┌──
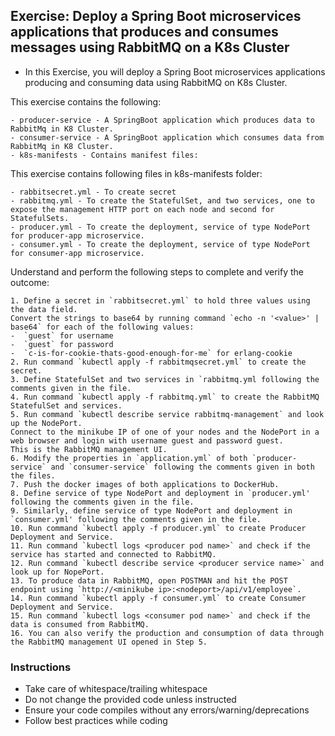 ## Exercise: Deploy a Spring Boot microservices applications that produces and consumes messages using RabbitMQ on a K8s Cluster  

* In this Exercise, you will deploy a Spring Boot microservices applications producing and consuming data using RabbitMQ on K8s Cluster.  

This exercise contains the following:

	- producer-service - A SpringBoot application which produces data to RabbitMq in K8 Cluster.
	- consumer-service - A SpringBoot application which consumes data from RabbitMq in K8 Cluster.
	- k8s-manifests - Contains manifest files:
	
This exercise contains following files in k8s-manifests folder:

	- rabbitsecret.yml - To create secret
	- rabbitmq.yml - To create the StatefulSet, and two services, one to expose the management HTTP port on each node and second for StatefulSets.
	- producer.yml - To create the deployment, service of type NodePort for producer-app microservice.
	- consumer.yml - To create the deployment, service of type NodePort for consumer-app microservice.

  

Understand and perform the following steps to complete and verify the outcome:
	 

	1. Define a secret in `rabbitsecret.yml` to hold three values using the data field.
	Convert the strings to base64 by running command `echo -n '<value>' | base64` for each of the following values:
	-  `guest` for username
	-  `guest` for password
	-  `c-is-for-cookie-thats-good-enough-for-me` for erlang-cookie
	2. Run command `kubectl apply -f rabbitmqsecret.yml` to create the secret.
	3. Define StatefulSet and two services in `rabbitmq.yml following the comments given in the file.
	4. Run command `kubectl apply -f rabbitmq.yml` to create the RabbitMQ StatefulSet and services.
	5. Run command `kubectl describe service rabbitmq-management` and look up the NodePort.
	Connect to the minikube IP of one of your nodes and the NodePort in a web browser and login with username guest and password guest.
	This is the RabbitMQ management UI.
	6. Modify the properties in `application.yml` of both `producer-service` and `consumer-service` following the comments given in both the files.
	7. Push the docker images of both applications to DockerHub.
	8. Define service of type NodePort and deployment in `producer.yml' following the comments given in the file.
	9. Similarly, define service of type NodePort and deployment in `consumer.yml' following the comments given in the file.
	10. Run command `kubectl apply -f producer.yml` to create Producer Deployment and Service.
	11. Run command `kubectl logs <producer pod name>` and check if the service has started and connected to RabbitMQ.
	12. Run command `kubectl describe service <producer service name>` and look up for NopePort.
	13. To produce data in RabbitMQ, open POSTMAN and hit the POST endpoint using `http://<minikube ip>:<nodeport>/api/v1/employee`.
	14. Run command `kubectl apply -f consumer.yml` to create Consumer Deployment and Service.
	15. Run command `kubectl logs <consumer pod name>` and check if the data is consumed from RabbitMQ.
	16. You can also verify the production and consumption of data through the RabbitMQ management UI opened in Step 5.


### Instructions

- Take care of whitespace/trailing whitespace
- Do not change the provided code unless instructed
- Ensure your code compiles without any errors/warning/deprecations
- Follow best practices while coding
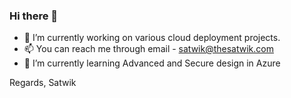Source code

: ### Hi there 👋
- 🔭 I’m currently working on various cloud deployment projects. 
- 📫 You can reach me through email - satwik@thesatwik.com
- 🌱 I’m currently learning Advanced and Secure design in Azure 

Regards,
Satwik 

<!--
**thesatwik/thesatwik** is a ✨ _special_ ✨ repository because its `README.md` (this file) appears on your GitHub profile.

Here are some ideas to get you started:

- 🔭 I’m currently working on ...
- 🌱 I’m currently learning ...
- 👯 I’m looking to collaborate on ...
- 🤔 I’m looking for help with ...
- 💬 Ask me about ...
- 📫 How to reach me: ...
- 😄 Pronouns: ...
- ⚡ Fun fact: ...
-->
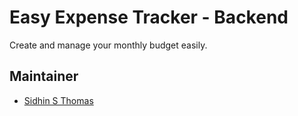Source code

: # Easy Expense Tracker - Backend

Create and manage your monthly budget easily.

## Maintainer

- [Sidhin S Thomas](https://github.com/ParadoxZero)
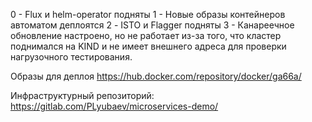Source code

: 0 - Flux и helm-operator подняты
1 - Новые образы контейнеров автоматом деплоятся
2 - ISTO и Flagger подняты
3 - Канареечное обновление настроено, но не работает из-за того, что кластер поднимался на 
    KIND и не имеет внешнего адреса для проверки нагрузочного тестирования.

Образы для деплоя
https://hub.docker.com/repository/docker/ga66a/

Инфраструктурный репозиторий:
https://gitlab.com/PLyubaev/microservices-demo/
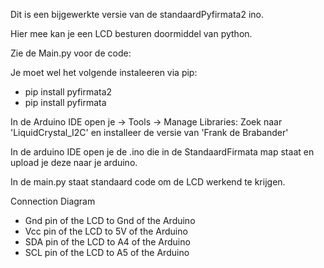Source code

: Dit is een bijgewerkte versie van de standaardPyfirmata2 ino.

Hier mee kan je een LCD besturen doormiddel van python.

Zie de Main.py voor de code:

Je moet wel het volgende instaleeren via pip:

- pip install pyfirmata2
- pip install pyfirmata


In de Arduino IDE open je -> Tools -> Manage Libraries: 
Zoek naar 'LiquidCrystal_I2C' en installeer de versie van 'Frank de Brabander'

In de arduino IDE open je de .ino die in de StandaardFirmata map staat en upload je deze naar je arduino.

In de main.py staat standaard code om de LCD werkend te krijgen. 

Connection Diagram
- Gnd pin of the LCD to Gnd of the Arduino
- Vcc pin of the LCD to 5V of the Arduino
- SDA pin of the LCD to A4 of the Arduino
- SCL pin of the LCD to A5 of the Arduino
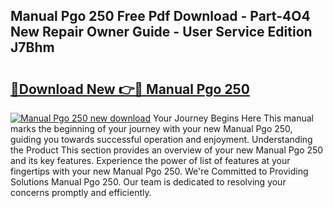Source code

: ## Manual Pgo 250 Free Pdf Download - Part-4O4 New Repair Owner Guide - User Service Edition J7Bhm

# <h2><a href="http://bc47699.oget.top/?id=Manual+Pgo+250">🔗Download New 👉🔴 Manual Pgo 250</a></h2>

[![Manual Pgo 250 new download](https://i.imgur.com/5g1atiW.png)](http://bc47699.oget.top/?id=Manual+Pgo+250)
Your Journey Begins Here This manual marks the beginning of your journey with your new Manual Pgo 250, guiding you towards successful operation and enjoyment. Understanding the Product This section provides an overview of your new Manual Pgo 250 and its key features. Experience the power of list of features at your fingertips with your new Manual Pgo 250. We're Committed to Providing Solutions Manual Pgo 250. Our team is dedicated to resolving your concerns promptly and efficiently.
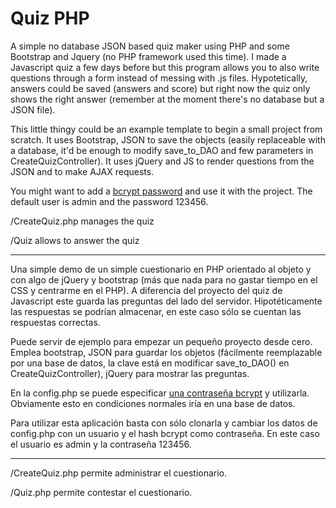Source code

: # Quiz PHP

A simple no database JSON based quiz maker using PHP and some Bootstrap and Jquery (no PHP framework used this time). I made a Javascript quiz a few days before but this program allows you to also write questions through a form instead of messing with .js files. Hypotetically, answers could be saved (answers and score) but right now the quiz only shows the right answer (remember at the moment there's no database but a JSON file).

This little thingy could be an example template to begin a small project from scratch. It uses Bootstrap, JSON to save the objects (easily replaceable with a database, it'd be enough to modify save_to_DAO and few parameters in CreateQuizController). It uses jQuery and JS to render questions from the JSON and to make AJAX requests. 

You might want to add a [bcrypt password](https://bcrypt-generator.com) and use it with the project. The default user is admin and the password 123456. 

/CreateQuiz.php manages the quiz 

/Quiz allows to answer the quiz


----

Una simple demo de un simple cuestionario en PHP orientado al objeto y con algo de jQuery y bootstrap (más que nada para no gastar tiempo en el CSS y centrarme en el PHP). A diferencia del proyecto del quiz de Javascript este guarda las preguntas del lado del servidor. Hipotéticamente las respuestas se podrían almacenar, en este caso sólo se cuentan las respuestas correctas. 

Puede servir de ejemplo para empezar un pequeño proyecto desde cero. Emplea bootstrap, JSON para guardar los objetos (fácilmente reemplazable por una base de datos, la clave está en modificar save_to_DAO() en CreateQuizController), jQuery para mostrar las preguntas. 

En la config.php se puede especificar [una contraseña bcrypt](https://bcrypt-generator.com) y utilizarla. Obviamente esto en condiciones normales iría en una base de datos.

Para utilizar esta aplicación basta con sólo clonarla y cambiar los datos de config.php con un usuario y el hash bcrypt como contraseña. En este caso el usuario es admin y la contraseña 123456.

-----

/CreateQuiz.php permite administrar el cuestionario.

/Quiz.php permite contestar el cuestionario. 
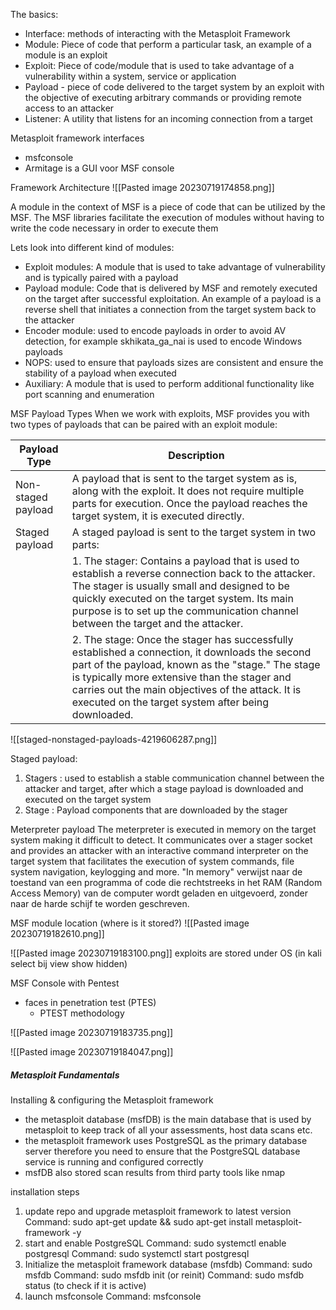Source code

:The basics: 

- Interface: methods of interacting with the Metasploit Framework 
- Module: Piece of code that perform a particular task, an example of a module is an exploit 
- Exploit: Piece of code/module that is used to take advantage of a vulnerability within a system, service or application 
- Payload - piece of code delivered to the target system by an exploit with the objective of executing arbitrary commands or providing remote access to an attacker 
- Listener: A utility that listens for an incoming connection from a target 

Metasploit framework interfaces 
- msfconsole 
- Armitage is a GUI voor MSF console 


Framework Architecture 
![[Pasted image 20230719174858.png]]

A module in the context of MSF is a piece of code that can be utilized by the MSF. The MSF libraries facilitate the execution of modules without having to write the code necessary in order to execute them 

Lets look into different kind of modules: 
- Exploit modules: A module that is used to take advantage of vulnerability and is typically paired with a payload 
- Payload module: Code that is delivered by MSF and remotely executed on the target after successful exploitation. An example of a payload is a reverse shell that initiates a connection from the target system back to the attacker
- Encoder module: used to encode payloads in order to avoid AV detection, for example skhikata_ga_nai is used to encode Windows payloads 
- NOPS: used to ensure that payloads sizes are consistent and ensure the stability of a payload when executed 
- Auxiliary: A module that is used to perform additional functionality like port scanning and enumeration 

MSF Payload Types 
When we work with exploits, MSF provides you with two types of payloads that can be paired with an exploit module: 

| Payload Type       | Description                                                                                                                                                                                                                                                                                                      |
| ------------------ | ---------------------------------------------------------------------------------------------------------------------------------------------------------------------------------------------------------------------------------------------------------------------------------------------------------------- |
| Non-staged payload | A payload that is sent to the target system as is, along with the exploit. It does not require multiple parts for execution. Once the payload reaches the target system, it is executed directly.                                                                                                                |
| Staged payload     | A staged payload is sent to the target system in two parts:                                                                                                                                                                                                                                                      |
|                    | 1. The stager: Contains a payload that is used to establish a reverse connection back to the attacker. The stager is usually small and designed to be quickly executed on the target system. Its main purpose is to set up the communication channel between the target and the attacker.                        |
|                    | 2. The stage: Once the stager has successfully established a connection, it downloads the second part of the payload, known as the "stage." The stage is typically more extensive than the stager and carries out the main objectives of the attack. It is executed on the target system after being downloaded. |

![[staged-nonstaged-payloads-4219606287.png]]

Staged payload: 
1. Stagers : used to establish a stable communication channel between the attacker and target, after which a stage payload is downloaded and executed on the target system 
2. Stage : Payload components that are downloaded by the stager 

Meterpreter payload 
The meterpreter is executed in memory on the target system making it difficult to detect. It communicates over a stager socket and provides an attacker with an interactive command interpreter on the target system that facilitates the execution of system commands, file system navigation, keylogging and more. 
"In memory" verwijst naar de toestand van een programma of code die rechtstreeks in het RAM (Random Access Memory) van de computer wordt geladen en uitgevoerd, zonder naar de harde schijf te worden geschreven. 

MSF module location (where is it stored?)
![[Pasted image 20230719182610.png]]

![[Pasted image 20230719183100.png]] 
exploits are stored under OS (in kali select bij view show hidden)


MSF Console with Pentest 
- faces in penetration test (PTES) 
	- PTEST methodology 

![[Pasted image 20230719183735.png]]
 
![[Pasted image 20230719184047.png]]


##### Metasploit Fundamentals 

Installing & configuring the Metasploit framework
- the metasploit database (msfDB) is the main database that is used by metasploit to keep track of all your assessments, host data scans etc. 
- the metasploit framework uses PostgreSQL as the primary database server therefore you need to ensure that the PostgreSQL database service is running and configured correctly 
- msfDB also stored scan results from third party tools like nmap 

installation steps 
1. update repo and upgrade metasploit framework to latest version
   Command: sudo apt-get update && sudo apt-get install metasploit-framework -y
2. start and enable PostgreSQL 
   Command: sudo systemctl enable postgresql 
   Command: sudo systemctl start postgresql 
3. Initialize the metasploit framework database (msfdb)
      Command: sudo msfdb 
      Command: sudo msfdb init    (or reinit)
      Command: sudo msfdb status (to check if it is active)
4. launch msfconsole 
      Command: msfconsole 
      




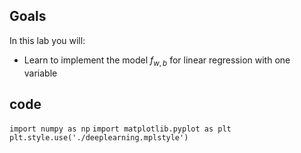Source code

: ## Goals
In this lab you will:
- Learn to implement the model $f_{w,b}$ for linear regression with one variable

## code
`import numpy as np`
`import matplotlib.pyplot as plt`
`plt.style.use('./deeplearning.mplstyle')`

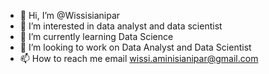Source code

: - 👋 Hi, I’m @Wissisianipar
- 👀 I’m interested in data analyst and data scientist
- 🌱 I’m currently learning Data Science
- 💞️ I’m looking to work on Data Analyst and Data Scientist
- 📫 How to reach me email wissi.aminisianipar@gmail.com

<!---
Wissisianipar/Wissisianipar is a ✨ special ✨ repository because its `README.md` (this file) appears on your GitHub profile.
You can click the Preview link to take a look at your changes.
--->
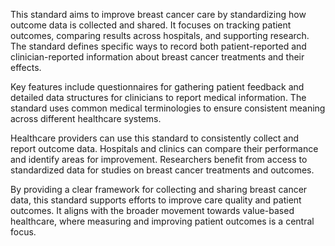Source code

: This standard aims to improve breast cancer care by standardizing how outcome data is collected and shared. It focuses on tracking patient outcomes, comparing results across hospitals, and supporting research. The standard defines specific ways to record both patient-reported and clinician-reported information about breast cancer treatments and their effects.

Key features include questionnaires for gathering patient feedback and detailed data structures for clinicians to report medical information. The standard uses common medical terminologies to ensure consistent meaning across different healthcare systems.

Healthcare providers can use this standard to consistently collect and report outcome data. Hospitals and clinics can compare their performance and identify areas for improvement. Researchers benefit from access to standardized data for studies on breast cancer treatments and outcomes.

By providing a clear framework for collecting and sharing breast cancer data, this standard supports efforts to improve care quality and patient outcomes. It aligns with the broader movement towards value-based healthcare, where measuring and improving patient outcomes is a central focus.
└──
[Exercise] Up to and including the line that contains "Convert the strings", print the records above exactly from their first line, without any pictures.

[Solution]
 ## Exercise: Deploy a Spring Boot microservices applications that produces and consumes messages using RabbitMQ on a K8s Cluster  

* In this Exercise, you will deploy a Spring Boot microservices applications producing and consuming data using RabbitMQ on K8s Cluster.  

This exercise contains the following:

	- producer-service - A SpringBoot application which produces data to RabbitMq in K8 Cluster.
	- consumer-service - A SpringBoot application which consumes data from RabbitMq in K8 Cluster.
	- k8s-manifests - Contains manifest files:
	
This exercise contains following files in k8s-manifests folder:

	- rabbitsecret.yml - To create secret
	- rabbitmq.yml - To create the StatefulSet, and two services, one to expose the management HTTP port on each node and second for StatefulSets.
	- producer.yml - To create the deployment, service of type NodePort for producer-app microservice.
	- consumer.yml - To create the deployment, service of type NodePort for consumer-app microservice.

  

Understand and perform the following steps to complete and verify the outcome:
	 

	1. Define a secret in `rabbitsecret.yml` to hold three values using the data field.
	Convert the strings to base64 by running command `echo -n '<value>' | base64` for each of the following values:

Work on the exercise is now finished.